**What this task involves**
Please copy out every line in the entries that includes the word "images".

--- START ---

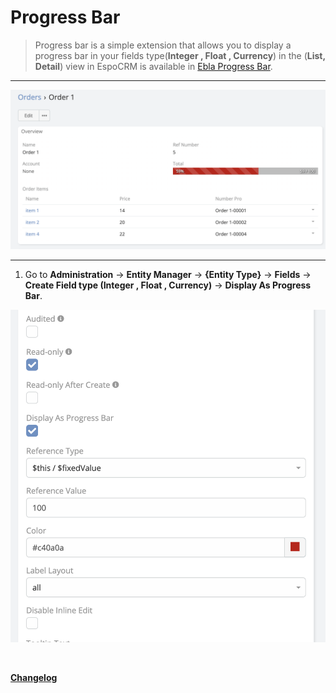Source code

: # Progress Bar <a href="https://www.eblasoft.com.tr/espocrm-extension-page/progress-bar" target="_blank" id="ext-version" data-id="644bee41b754077c2"></a>

> Progress bar is a simple extension that allows you to display a progress bar in your fields type(**Integer , Float ,
> Currency**) in the (**List, Detail**)  view in EspoCRM is available
> in [Ebla Progress Bar](https://www.eblasoft.com.tr/espocrm-extension-page/progress-bar).

---

![Progress Bar](../../_static/images/extensions/progress-bar/progress-bar.png)

---

1. Go to **Administration** -> **Entity Manager** -> **{Entity Type}** -> **Fields** -> **Create Field type (Integer ,
   Float , Currency)** -> **Display As Progress Bar**.

![Progress Bar](../../_static/images/extensions/progress-bar/progress-bar-op.png)

<br>

**<font color=gray> [Changelog](changelog.md) </font>**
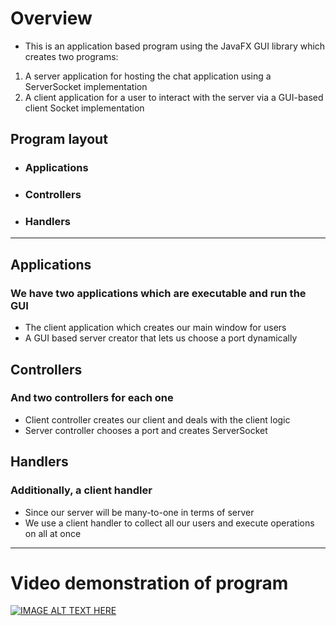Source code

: # Overview
* This is an application based program using the JavaFX GUI library which creates two programs:
1. A server application for hosting the chat application using a ServerSocket implementation
2. A client application for a user to interact with the server via a GUI-based client Socket implementation

## Program layout
* ### Applications
* ### Controllers
* ### Handlers
---
## Applications

### We have two applications which are executable and run the GUI
* The client application which creates our main window for users
* A GUI based server creator that lets us choose a port dynamically

## Controllers
### And two controllers for each one
* Client controller creates our client and deals with the client logic
* Server controller chooses a port and creates ServerSocket

## Handlers
### Additionally, a client handler
* Since our server will be many-to-one in terms of server
* We use a client handler to collect all our users and execute operations on all at once

---
# Video demonstration of program
[![IMAGE ALT TEXT HERE](https://img.youtube.com/vi/GLn3UDUhidQ/0.jpg)](https://www.youtube.com/watch?v=GLn3UDUhidQ)
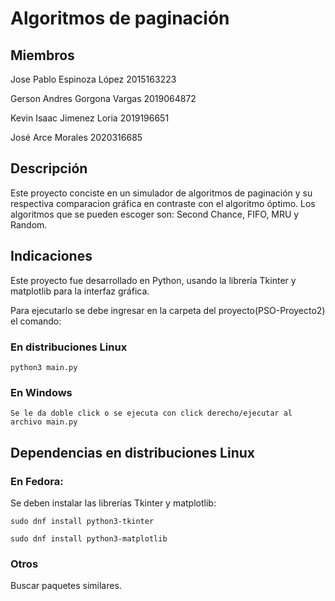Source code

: # Algoritmos de paginación

## Miembros
Jose Pablo Espinoza López
2015163223
    
Gerson Andres Gorgona Vargas
2019064872
    
Kevin Isaac Jimenez Loria
2019196651

José Arce Morales
2020316685

## Descripción

Este proyecto conciste en un simulador de algoritmos de paginación y su respectiva comparacion gráfica en contraste con el algoritmo óptimo.
Los algoritmos que se pueden escoger son: Second Chance, FIFO, MRU y Random.

## Indicaciones

Este proyecto fue desarrollado en Python, usando la librería Tkinter y matplotlib para la interfaz gráfica.

Para ejecutarlo se debe ingresar en la carpeta del proyecto(PSO-Proyecto2) el comando:

### En distribuciones Linux

    python3 main.py

### En Windows

    Se le da doble click o se ejecuta con click derecho/ejecutar al archivo main.py

## Dependencias en distribuciones Linux

### En Fedora:

Se deben instalar las librerías Tkinter y matplotlib:

    sudo dnf install python3-tkinter

    sudo dnf install python3-matplotlib

### Otros

Buscar paquetes similares.
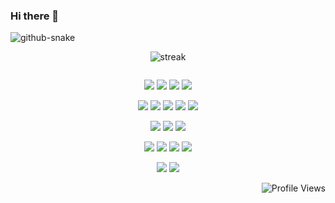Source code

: ### Hi there 👋

<picture>
  <source media="(prefers-color-scheme: dark)" srcset="github-snake-dark.svg" />
  <source media="(prefers-color-scheme: light)" srcset="github-snake.svg" />
  <img alt="github-snake" src="github-snake.svg" />
</picture>


<div align="center">

![streak](https://streak-stats.demolab.com/?user=mirshahriar&hide_border=true&background=00000000&border=2980b9&stroke=2980b9&ring=27ae60&fire=red&currStreakNum=2980b9&sideNums=2980b9&currStreakLabel=2980b9&sideLabels=2980b9&dates=2980b9)

</div>

<div align="center">

<a href="https://stackoverflow.com/users/1924666/shahriar">
    <img  src="https://readme-components.vercel.app/api?component=stackoverflow&stackoverflowid=1924666&textfill=black" alt="">
</a>

</div>


<div align="center">


<p align="left">

![](https://img.shields.io/badge/Code-Golang-informational?style=flat&logo=go&logoColor=white&color=00ADD8)
![](https://img.shields.io/badge/Code-Python-informational?style=flat&logo=python&logoColor=white&color=3776AB)
![](https://img.shields.io/badge/Code-SQLite-informational?style=flat&logo=sqlite&logoColor=white&color=003B57)
![](https://img.shields.io/badge/Shell-Bash-informational?style=flat&logo=gnu-bash&logoColor=white&color=4EAA25)

![](https://img.shields.io/badge/Database-MySQL-informational?style=flat&logo=mysql&logoColor=white&color=4479A1)
![](https://img.shields.io/badge/Database-PostgreSQL-informational?style=flat&logo=postgresql&logoColor=white&color=4169E1)
![](https://img.shields.io/badge/Database-Elasticsearch-informational?style=flat&logo=elasticsearch&logoColor=white&color=005571)
![](https://img.shields.io/badge/Database-Redis-informational?style=flat&logo=redis&logoColor=white&color=DC382D)
![](https://img.shields.io/badge/Database-InfluxDB-informational?style=flat&logo=influxdb&logoColor=white&color=22ADF6)

![](https://img.shields.io/badge/Tools-RabbitmMQ-informational?style=flat&logo=rabbitmq&logoColor=white&color=FF6600)
![](https://img.shields.io/badge/Tools-Nginx-informational?style=flat&logo=nginx&logoColor=white&color=009639)
![](https://img.shields.io/badge/Tools-Postman-informational?style=flat&logo=postman&logoColor=white&color=FF6C37)

![](https://img.shields.io/badge/Platform-Docker-informational?style=flat&logo=docker&logoColor=white&color=2496ED)
![](https://img.shields.io/badge/Platform-Kubernetes-informational?style=flat&logo=kubernetes&logoColor=white&color=326CE5)
![](https://img.shields.io/badge/Platform-Linux-informational?style=flat&logo=linux&logoColor=white&color=FCC624)
![](https://img.shields.io/badge/Platform-GCP-informational?style=flat&logo=googlecloud&logoColor=white&color=4285F4)

![](https://img.shields.io/badge/Editor-Goland-informational?style=flat&logo=goland&logoColor=white&color=white)
![](https://img.shields.io/badge/Editor-Visual%20Code-informational?style=flat&logo=visualstudiocode&logoColor=white&color=007ACC)


</p>

</div>


<div align="right">

![Profile Views](https://komarev.com/ghpvc/?username=mirshahriar&color=blue)

</div>

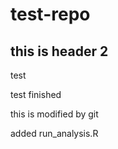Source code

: # test-repo

## this is header 2

test 

test finished

this is modified by git

added run_analysis.R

--- END ---

**Solution to this problem**
![Progress Bar](../../_static/images/extensions/progress-bar/progress-bar.png)
![Progress Bar](../../_static/images/extensions/progress-bar/progress-bar-op.png)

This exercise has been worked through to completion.